The limitations of this empirical study concern the interrelation between education and development only for one country and also are concentrated on the size of the sample period and the selected variables of the estimated model.
Consequently, future research topics should be focused on:
Extension of the sample size by including more countries.
Estimation of econometric model by using dummy variables.
Estimation of dynamic multipliers for the sensitivity analysis of the model.
Conduction of future economic forecasts and formulation of policy implications in the field of education.
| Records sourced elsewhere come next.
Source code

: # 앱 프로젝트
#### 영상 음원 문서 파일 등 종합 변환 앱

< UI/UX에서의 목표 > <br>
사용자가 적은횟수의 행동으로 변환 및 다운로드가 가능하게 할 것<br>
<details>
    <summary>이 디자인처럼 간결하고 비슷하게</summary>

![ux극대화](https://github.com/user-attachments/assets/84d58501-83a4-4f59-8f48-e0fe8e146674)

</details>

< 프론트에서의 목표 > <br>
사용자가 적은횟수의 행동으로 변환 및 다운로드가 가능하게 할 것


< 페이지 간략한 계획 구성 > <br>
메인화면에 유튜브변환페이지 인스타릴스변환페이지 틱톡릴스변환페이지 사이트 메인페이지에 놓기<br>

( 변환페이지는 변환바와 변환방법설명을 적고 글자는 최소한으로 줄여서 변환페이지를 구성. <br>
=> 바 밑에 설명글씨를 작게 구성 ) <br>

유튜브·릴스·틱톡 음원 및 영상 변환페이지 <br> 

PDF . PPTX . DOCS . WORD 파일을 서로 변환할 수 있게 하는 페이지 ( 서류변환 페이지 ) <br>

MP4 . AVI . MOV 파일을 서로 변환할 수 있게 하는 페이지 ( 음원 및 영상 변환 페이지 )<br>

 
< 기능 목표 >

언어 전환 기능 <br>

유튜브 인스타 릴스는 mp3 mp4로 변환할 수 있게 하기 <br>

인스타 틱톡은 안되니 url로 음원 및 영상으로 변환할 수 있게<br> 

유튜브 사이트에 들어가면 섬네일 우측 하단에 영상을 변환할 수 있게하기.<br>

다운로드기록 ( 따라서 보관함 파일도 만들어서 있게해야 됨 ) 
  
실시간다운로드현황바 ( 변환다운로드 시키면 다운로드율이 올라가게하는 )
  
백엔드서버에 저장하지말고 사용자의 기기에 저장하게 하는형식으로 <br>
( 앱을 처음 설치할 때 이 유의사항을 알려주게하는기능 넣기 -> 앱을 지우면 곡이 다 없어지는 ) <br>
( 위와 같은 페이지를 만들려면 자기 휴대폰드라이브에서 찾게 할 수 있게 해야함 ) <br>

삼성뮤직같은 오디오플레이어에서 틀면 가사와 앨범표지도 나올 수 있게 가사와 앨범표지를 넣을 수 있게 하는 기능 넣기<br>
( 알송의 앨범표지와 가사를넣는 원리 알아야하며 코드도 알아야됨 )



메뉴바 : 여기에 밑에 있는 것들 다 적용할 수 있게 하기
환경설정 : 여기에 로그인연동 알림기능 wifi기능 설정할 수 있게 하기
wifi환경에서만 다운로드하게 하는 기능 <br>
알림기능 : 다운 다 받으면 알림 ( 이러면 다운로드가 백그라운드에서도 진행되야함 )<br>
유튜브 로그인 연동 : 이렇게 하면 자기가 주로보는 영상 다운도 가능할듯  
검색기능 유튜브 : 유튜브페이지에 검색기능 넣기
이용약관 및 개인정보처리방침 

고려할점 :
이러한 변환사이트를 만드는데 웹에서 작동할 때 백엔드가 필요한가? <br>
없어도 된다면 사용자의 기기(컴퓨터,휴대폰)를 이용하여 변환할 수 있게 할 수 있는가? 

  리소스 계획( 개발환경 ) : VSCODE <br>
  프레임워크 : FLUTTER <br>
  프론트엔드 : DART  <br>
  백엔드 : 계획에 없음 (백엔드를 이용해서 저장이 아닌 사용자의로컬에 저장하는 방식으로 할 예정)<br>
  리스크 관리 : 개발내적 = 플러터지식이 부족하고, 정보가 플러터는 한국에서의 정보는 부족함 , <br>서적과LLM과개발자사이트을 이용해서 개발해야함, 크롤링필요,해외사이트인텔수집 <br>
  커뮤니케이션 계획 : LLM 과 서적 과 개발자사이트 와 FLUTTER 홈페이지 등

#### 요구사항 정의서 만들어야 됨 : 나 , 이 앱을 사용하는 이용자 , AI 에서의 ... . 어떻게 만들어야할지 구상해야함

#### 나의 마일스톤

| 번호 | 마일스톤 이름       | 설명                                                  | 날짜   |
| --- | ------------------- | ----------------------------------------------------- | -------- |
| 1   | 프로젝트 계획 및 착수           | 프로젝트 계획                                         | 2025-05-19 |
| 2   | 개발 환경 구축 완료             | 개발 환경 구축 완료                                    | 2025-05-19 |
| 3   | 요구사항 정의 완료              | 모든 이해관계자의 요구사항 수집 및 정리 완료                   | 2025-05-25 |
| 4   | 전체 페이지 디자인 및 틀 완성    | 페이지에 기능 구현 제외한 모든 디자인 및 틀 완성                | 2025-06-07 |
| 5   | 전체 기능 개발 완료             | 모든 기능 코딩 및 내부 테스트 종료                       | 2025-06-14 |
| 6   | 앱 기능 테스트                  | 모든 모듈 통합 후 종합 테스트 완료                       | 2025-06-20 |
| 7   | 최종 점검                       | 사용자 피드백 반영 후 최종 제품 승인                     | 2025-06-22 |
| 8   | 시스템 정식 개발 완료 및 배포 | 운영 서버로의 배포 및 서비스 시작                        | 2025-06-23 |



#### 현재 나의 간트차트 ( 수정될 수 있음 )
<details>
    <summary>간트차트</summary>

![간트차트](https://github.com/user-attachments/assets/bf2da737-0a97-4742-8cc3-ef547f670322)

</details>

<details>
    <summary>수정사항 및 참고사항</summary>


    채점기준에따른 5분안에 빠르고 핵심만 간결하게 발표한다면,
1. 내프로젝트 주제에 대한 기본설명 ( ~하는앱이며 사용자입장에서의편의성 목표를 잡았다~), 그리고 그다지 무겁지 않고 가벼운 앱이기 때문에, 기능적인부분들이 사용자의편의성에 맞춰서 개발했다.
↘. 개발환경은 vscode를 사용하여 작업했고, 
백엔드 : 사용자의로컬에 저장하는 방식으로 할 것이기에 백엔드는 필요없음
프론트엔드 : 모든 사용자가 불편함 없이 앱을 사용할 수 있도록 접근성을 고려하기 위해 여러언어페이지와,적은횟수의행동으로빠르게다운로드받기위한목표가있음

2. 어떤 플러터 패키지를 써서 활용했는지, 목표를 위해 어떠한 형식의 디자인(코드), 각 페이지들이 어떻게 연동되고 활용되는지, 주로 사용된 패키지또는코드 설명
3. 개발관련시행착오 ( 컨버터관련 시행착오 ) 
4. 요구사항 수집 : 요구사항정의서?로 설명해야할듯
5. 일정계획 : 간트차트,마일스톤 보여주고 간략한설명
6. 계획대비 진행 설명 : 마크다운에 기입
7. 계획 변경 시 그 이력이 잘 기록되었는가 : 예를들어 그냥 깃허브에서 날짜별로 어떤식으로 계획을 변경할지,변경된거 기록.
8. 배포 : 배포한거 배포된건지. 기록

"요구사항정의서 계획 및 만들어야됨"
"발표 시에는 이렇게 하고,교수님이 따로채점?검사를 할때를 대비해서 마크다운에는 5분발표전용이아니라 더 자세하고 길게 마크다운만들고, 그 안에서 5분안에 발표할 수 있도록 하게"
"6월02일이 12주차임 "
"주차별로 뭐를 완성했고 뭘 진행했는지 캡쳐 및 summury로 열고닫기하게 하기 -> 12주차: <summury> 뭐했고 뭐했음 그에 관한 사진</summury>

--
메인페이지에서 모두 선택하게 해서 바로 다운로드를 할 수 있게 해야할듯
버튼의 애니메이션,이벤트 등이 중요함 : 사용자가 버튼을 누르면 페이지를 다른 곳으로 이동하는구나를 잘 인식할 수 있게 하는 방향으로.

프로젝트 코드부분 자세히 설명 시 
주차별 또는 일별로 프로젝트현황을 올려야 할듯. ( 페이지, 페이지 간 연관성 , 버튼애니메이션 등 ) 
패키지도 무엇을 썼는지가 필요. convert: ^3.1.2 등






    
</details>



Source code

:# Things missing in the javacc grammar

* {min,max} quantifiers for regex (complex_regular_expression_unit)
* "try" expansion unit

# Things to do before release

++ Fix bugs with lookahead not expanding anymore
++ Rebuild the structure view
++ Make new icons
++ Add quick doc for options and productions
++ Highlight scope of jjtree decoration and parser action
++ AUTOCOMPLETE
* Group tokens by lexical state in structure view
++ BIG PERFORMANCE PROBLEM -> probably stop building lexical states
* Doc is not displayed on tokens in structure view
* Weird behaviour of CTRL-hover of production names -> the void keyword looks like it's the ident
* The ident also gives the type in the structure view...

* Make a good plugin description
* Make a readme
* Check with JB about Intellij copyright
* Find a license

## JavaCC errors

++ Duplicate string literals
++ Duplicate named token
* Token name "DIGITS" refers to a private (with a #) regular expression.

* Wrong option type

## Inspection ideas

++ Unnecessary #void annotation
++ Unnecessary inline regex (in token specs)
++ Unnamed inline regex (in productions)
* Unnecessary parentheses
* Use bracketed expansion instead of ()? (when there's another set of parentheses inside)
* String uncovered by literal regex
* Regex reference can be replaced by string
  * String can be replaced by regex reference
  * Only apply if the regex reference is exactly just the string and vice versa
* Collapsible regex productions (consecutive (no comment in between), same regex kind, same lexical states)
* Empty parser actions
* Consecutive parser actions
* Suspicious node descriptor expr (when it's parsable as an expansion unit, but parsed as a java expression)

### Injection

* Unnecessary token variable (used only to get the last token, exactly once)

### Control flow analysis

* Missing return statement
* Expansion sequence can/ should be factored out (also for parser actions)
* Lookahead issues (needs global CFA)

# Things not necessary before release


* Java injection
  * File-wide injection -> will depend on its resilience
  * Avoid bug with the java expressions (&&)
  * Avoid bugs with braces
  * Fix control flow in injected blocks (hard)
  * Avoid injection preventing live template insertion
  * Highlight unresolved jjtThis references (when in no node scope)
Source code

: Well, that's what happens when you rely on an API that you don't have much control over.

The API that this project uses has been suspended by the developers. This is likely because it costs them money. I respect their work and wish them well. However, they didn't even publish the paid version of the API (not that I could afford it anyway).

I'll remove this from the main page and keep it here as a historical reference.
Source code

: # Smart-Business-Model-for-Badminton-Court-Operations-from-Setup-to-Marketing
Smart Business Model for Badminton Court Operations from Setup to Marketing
Implementation of a business plan for the better organization and operation of educational system through the preparation of economic studies.
Assessment of the effectiveness of leadership in education through the creation of a new innovative educational development model.
6. Conclusion
In this research, the empirical nexus between education and economic development was examined, taking into account the influence of direct factors such as technology and employment, but also indirect factors such as productivity level. The conclusions of the empirical analysis resulted that economic development, employment and technology affect positively and directly higher education in Greece and education expenditure affects positively and indirectly higher education through employment.
Finally, it was proven that higher education caused economic development and employment in Greece over the period 2000-2019, while there is a bilateral causality between technology and higher education.
Acknowledgements
I’m sincerely grateful to the University of Western Macedonia and especially the Department of Business Administration for funding this publication in TEL.